Is Katy Perry’s “Roar” an anthem for victim-blaming?
Katy Perry released the first single from her upcoming album last week and already it’s become a worldwide hit. While some people might find the song self-empowering and inspirational, by taking a closer look at the lyrics, it appears to be an anthem for victim-blaming.
The first verse of the song shows the singer in what would presumably be an abusive relationship. “I used to bite my tongue and hold my breath, scared to rock the boat and make a mess. So I sat quietly, agreed politely.” Here she is displaying the number one classic symptom of being a victim of domestic abuse: fear of upsetting one’s partner for fear of repercussions.
She begins to show signs of victim-blaming with the lyrics “You held me down, but I got up. Already brushing off the dust. Get ready cause I’ve had enough.” Domestic abuse is incredibly difficult for victims to overcome. Most of domestic abuse is psychological and that’s what makes it so hard for victims to break free from, even with a support system in place. For Katy Perry to simply “brush off” her abuser and leave the abusive relationship is insulting to victims of domestic abuse and puts the responsibility and blame on them.
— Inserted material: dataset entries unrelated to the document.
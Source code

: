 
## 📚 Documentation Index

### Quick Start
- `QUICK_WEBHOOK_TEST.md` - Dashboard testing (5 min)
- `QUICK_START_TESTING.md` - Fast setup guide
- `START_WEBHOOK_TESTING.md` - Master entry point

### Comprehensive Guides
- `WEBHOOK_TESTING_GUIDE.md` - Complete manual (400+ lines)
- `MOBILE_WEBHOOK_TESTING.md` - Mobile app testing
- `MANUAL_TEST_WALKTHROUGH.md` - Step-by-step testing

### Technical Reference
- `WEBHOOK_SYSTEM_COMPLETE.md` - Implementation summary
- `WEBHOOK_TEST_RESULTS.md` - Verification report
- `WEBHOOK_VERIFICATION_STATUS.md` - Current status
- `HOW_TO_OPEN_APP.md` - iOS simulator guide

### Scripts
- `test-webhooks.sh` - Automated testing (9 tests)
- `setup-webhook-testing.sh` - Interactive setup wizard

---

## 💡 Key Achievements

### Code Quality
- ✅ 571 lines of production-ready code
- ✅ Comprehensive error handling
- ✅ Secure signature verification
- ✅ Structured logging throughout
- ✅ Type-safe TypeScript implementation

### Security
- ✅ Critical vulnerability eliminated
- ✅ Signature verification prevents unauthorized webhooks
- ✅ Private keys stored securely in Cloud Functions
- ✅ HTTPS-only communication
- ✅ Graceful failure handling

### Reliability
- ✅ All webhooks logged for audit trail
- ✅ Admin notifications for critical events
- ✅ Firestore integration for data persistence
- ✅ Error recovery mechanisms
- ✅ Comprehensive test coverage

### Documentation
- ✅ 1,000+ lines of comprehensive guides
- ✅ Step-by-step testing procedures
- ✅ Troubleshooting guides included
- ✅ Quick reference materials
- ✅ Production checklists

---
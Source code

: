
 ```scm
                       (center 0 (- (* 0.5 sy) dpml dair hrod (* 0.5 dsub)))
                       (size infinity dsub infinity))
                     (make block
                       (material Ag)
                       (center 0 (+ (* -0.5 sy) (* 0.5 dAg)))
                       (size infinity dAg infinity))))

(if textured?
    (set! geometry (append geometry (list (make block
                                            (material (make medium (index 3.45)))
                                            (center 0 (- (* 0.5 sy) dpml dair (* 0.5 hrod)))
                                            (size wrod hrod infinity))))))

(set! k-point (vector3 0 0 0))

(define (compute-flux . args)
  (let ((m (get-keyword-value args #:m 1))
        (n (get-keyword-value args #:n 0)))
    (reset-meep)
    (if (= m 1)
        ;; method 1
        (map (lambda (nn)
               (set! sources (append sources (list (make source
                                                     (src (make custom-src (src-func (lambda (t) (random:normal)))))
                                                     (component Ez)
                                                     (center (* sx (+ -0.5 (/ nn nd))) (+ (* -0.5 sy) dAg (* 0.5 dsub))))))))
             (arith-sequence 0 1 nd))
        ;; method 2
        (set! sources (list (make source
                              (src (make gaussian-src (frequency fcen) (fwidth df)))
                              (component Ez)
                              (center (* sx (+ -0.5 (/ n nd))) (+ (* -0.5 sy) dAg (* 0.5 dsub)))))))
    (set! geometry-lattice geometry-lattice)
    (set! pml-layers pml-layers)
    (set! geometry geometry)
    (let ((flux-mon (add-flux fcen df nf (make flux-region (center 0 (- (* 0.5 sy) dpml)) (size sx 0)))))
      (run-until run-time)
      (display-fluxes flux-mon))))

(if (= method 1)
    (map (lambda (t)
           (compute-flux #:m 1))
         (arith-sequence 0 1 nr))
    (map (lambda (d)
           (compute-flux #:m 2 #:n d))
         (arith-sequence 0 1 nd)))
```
In the second verse she sings “stinging like a bee, I earned my stripes” Do victims of domestic abuse who leave with the help and support of others not earn their stripes? Must you leave on your own to earn these stripes? She continues with the most insulting line of the song “I went from zero to my own hero” stating that she was a “zero” before because she was a victim of domestic abuse. Nobody who is in an abusive relationship is a “zero”. It’s this kind of self-blame that keeps so many victims suffering alone in the dark.
While people everywhere sing along to the song on the radio feeling empowered, they are contributing to a victim-blaming culture that keeps domestic abuse victims silent. Now that’s something to “roar” about.